ICC Jakarta – Arikel ini lanjutan dari bagian kedua mengenai “Sayidah Khadijah, Istri Tercinta dan Cinta Sejati Rasulullah saw”, oleh Euis Daryati, Lc. MA. dengan Subtema; Pernikahan Sayidah Khadijah as dan Nabi Muhamad saw, dan Sayidah Khadijah as dan Kenabian Nabi Muhamad saw sebagai berikut;
Ke-Islaman dan Keagungan Sayidah Khadijah as
Setelah mendapatkan wahyu pertama, Nabi Muhamad saw memulai perjuangannya dalam berdakwah dan menyeru orang-oarng untuk menyembah Allah Swt. Dengan kondisi masyarakat jahiliyah seperti itu yang penuh kebodohan dan khurafat, tentu mengajak mereka untuk meninggalkan perbuatan seperti itu sangatlah sulit. Berbagai tantangan dan rintangan mulai menghadang tugas suci Nabi Muhamad saw. Pada saat itu, Sayidah Khadijah as senantiasa mendampinginya dan mendukung dakwah suaminya dengan jiwa, raga dan hartanya.

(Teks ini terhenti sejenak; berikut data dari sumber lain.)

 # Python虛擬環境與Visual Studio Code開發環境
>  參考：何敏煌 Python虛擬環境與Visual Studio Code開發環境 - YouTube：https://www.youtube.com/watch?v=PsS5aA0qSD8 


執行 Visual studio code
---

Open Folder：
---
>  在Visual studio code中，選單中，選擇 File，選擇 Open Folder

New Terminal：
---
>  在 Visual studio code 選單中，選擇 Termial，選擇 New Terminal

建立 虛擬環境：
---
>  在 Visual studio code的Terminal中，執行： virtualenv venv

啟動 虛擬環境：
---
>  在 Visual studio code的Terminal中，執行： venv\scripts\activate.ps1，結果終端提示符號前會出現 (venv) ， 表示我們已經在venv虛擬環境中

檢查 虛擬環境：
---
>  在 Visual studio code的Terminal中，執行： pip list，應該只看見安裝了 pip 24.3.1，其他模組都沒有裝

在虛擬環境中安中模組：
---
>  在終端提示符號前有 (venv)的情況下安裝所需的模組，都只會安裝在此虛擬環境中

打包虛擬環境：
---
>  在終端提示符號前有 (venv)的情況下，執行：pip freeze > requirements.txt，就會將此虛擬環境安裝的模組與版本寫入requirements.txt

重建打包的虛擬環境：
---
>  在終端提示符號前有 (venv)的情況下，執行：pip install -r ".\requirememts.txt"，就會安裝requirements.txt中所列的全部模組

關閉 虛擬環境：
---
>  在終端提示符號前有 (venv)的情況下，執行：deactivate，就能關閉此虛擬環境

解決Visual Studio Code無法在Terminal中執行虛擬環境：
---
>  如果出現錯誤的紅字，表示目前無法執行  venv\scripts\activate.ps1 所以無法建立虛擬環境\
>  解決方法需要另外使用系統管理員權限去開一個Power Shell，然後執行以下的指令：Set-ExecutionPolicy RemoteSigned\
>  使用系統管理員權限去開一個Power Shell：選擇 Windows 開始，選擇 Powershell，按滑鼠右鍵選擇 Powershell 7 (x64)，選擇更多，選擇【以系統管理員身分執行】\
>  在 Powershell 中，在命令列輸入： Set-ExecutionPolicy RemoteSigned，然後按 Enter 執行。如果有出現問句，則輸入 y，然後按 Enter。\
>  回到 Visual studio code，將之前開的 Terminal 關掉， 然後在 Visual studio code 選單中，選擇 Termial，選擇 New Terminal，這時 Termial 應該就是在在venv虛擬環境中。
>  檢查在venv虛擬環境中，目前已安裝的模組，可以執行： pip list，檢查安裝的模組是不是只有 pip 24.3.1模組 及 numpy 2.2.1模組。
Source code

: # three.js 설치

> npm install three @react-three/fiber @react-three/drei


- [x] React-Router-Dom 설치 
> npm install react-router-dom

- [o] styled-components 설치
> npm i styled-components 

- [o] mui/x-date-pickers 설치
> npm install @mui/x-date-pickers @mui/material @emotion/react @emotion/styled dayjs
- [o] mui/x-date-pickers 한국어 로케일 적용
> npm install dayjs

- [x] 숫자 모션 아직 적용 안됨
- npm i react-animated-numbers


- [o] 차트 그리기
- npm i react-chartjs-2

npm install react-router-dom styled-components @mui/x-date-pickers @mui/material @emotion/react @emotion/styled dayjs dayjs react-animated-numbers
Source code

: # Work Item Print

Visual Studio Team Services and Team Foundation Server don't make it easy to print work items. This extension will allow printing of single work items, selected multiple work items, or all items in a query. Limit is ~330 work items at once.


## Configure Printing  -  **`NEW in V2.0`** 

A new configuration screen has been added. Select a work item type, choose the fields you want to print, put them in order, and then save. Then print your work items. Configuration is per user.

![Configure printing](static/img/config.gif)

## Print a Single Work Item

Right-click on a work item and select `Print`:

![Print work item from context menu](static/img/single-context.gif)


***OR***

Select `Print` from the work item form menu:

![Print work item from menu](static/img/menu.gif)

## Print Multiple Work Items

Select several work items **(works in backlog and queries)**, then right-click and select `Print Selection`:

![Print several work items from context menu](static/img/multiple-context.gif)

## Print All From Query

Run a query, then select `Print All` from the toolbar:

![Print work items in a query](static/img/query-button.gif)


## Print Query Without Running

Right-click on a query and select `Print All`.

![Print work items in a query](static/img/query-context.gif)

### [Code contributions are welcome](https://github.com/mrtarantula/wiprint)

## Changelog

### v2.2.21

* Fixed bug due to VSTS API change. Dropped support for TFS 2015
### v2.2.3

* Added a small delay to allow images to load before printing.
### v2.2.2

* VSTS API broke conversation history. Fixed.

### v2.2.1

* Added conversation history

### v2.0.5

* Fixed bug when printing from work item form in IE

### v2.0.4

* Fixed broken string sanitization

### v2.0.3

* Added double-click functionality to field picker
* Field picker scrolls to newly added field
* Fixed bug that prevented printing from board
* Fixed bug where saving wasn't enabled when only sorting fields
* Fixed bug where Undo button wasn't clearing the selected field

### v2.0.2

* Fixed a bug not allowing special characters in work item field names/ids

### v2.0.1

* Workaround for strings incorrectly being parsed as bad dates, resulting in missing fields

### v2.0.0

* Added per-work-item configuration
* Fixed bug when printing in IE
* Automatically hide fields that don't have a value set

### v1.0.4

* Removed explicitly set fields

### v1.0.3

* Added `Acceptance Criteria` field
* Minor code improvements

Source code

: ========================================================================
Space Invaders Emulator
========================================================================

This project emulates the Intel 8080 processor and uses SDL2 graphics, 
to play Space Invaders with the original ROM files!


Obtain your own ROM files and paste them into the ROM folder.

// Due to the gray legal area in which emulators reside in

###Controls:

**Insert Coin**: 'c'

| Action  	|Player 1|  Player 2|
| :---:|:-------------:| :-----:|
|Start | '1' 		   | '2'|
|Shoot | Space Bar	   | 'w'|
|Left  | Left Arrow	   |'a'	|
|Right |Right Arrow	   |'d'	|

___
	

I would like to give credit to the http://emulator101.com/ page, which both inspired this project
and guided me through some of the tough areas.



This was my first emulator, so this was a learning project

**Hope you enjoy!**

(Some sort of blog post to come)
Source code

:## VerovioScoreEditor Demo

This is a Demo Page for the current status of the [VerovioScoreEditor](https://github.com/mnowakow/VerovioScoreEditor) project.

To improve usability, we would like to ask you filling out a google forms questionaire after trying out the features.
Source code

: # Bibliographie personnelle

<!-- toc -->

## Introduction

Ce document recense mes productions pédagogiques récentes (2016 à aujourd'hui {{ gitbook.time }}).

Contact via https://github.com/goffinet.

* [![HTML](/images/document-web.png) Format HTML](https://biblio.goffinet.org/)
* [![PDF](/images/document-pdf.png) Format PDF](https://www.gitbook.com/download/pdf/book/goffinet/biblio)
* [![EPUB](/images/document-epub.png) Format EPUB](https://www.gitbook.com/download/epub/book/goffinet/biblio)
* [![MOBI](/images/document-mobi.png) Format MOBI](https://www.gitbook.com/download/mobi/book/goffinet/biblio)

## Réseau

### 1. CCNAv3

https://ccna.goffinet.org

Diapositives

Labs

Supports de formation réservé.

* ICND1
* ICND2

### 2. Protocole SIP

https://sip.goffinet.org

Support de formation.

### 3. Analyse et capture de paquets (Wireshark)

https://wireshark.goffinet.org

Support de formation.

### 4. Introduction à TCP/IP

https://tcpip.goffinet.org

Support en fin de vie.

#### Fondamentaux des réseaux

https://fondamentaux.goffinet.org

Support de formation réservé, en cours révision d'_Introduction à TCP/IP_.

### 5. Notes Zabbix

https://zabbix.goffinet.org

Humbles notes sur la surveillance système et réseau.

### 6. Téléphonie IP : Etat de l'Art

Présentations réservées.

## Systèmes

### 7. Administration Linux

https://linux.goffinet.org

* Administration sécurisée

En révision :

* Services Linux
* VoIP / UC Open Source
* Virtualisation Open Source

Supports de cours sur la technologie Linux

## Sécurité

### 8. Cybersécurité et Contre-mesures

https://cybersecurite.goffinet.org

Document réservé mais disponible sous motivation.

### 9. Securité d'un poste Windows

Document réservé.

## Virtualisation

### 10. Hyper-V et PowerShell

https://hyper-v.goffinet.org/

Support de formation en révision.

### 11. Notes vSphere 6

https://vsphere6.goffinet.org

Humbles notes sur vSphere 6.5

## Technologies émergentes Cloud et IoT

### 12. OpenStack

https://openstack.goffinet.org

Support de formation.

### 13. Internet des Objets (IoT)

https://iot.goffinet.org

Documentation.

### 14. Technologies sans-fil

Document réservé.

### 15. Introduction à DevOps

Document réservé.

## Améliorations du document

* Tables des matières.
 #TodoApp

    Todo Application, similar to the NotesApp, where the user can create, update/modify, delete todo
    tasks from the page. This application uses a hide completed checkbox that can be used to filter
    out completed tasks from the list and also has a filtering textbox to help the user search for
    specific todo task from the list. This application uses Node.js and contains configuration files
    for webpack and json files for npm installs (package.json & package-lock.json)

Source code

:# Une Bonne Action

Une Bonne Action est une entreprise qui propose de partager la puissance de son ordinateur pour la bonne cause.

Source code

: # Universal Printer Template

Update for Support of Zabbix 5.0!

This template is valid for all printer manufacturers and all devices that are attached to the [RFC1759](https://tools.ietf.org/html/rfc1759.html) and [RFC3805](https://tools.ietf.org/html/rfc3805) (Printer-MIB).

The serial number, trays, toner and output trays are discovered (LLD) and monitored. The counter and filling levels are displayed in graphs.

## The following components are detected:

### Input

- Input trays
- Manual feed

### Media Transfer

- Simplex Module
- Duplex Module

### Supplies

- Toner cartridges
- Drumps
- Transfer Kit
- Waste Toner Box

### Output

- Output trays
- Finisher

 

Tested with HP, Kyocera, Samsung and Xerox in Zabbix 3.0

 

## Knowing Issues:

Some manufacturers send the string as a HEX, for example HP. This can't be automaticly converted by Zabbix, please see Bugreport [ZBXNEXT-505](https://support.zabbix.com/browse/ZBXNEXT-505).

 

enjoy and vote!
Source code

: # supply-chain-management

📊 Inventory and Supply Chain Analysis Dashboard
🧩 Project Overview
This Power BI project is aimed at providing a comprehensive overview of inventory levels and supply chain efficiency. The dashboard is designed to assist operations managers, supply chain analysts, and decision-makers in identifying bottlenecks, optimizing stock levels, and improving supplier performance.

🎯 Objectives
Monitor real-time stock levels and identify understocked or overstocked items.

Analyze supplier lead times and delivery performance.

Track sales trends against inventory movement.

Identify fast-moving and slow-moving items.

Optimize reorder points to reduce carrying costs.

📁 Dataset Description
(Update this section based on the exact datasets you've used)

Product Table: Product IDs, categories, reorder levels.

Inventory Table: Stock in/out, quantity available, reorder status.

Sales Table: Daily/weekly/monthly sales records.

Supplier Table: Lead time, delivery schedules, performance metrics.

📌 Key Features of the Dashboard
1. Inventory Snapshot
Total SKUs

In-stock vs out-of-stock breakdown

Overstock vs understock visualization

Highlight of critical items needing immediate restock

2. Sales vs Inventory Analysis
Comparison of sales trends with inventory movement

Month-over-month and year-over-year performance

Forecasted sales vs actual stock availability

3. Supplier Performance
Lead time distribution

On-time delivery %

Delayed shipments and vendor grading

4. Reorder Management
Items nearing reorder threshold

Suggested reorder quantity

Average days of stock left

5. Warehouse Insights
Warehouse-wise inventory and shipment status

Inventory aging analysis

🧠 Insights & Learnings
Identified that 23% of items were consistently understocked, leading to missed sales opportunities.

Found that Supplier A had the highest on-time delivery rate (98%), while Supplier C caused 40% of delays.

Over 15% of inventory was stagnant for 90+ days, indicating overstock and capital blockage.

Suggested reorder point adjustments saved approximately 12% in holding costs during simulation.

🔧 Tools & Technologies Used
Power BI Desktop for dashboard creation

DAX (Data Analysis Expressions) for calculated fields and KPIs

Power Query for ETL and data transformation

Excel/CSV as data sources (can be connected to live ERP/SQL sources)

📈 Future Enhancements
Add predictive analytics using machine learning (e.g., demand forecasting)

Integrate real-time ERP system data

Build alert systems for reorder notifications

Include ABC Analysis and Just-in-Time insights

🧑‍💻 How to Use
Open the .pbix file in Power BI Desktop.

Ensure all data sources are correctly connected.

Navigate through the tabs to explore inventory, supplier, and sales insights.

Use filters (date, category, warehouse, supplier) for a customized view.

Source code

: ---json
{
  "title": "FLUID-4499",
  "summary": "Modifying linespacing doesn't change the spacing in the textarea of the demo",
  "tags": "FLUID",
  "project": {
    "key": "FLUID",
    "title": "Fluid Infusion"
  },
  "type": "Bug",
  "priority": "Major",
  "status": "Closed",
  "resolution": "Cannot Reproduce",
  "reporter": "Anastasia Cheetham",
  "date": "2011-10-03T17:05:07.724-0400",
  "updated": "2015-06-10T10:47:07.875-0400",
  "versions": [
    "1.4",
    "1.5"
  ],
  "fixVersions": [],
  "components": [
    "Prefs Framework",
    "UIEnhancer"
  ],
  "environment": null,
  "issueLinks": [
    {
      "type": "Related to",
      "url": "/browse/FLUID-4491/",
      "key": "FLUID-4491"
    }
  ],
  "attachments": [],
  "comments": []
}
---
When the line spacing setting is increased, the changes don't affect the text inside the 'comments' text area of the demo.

Tidak diragukan lagi tentang peran penting Sayidah Khadijah as dalam dakwah Islam. Sehingga ada istilah yang mengatakan Islam terjaga dengan pedangnya Ali dan tersebar dengan hartanya Khadijah. Sayidah Khadijah seorang perempuan yang sangat kaya raya, beliau telah menggunakan semua hartanya demi dakwah Islam.
Dengan kondisi masyarakat Arab Jahiliyah seperti itu, menjadi orang-orang yang pertama masuk Islam itu merupakan suatu kebanggaan. Beberapa waktu setelah memulai dakwahnya, Nabi Muhamad saw, Sayidah Khadijah as dan Imam Ali as adalah tiga orang pertama yang beribadah dan solat di Ka’bah.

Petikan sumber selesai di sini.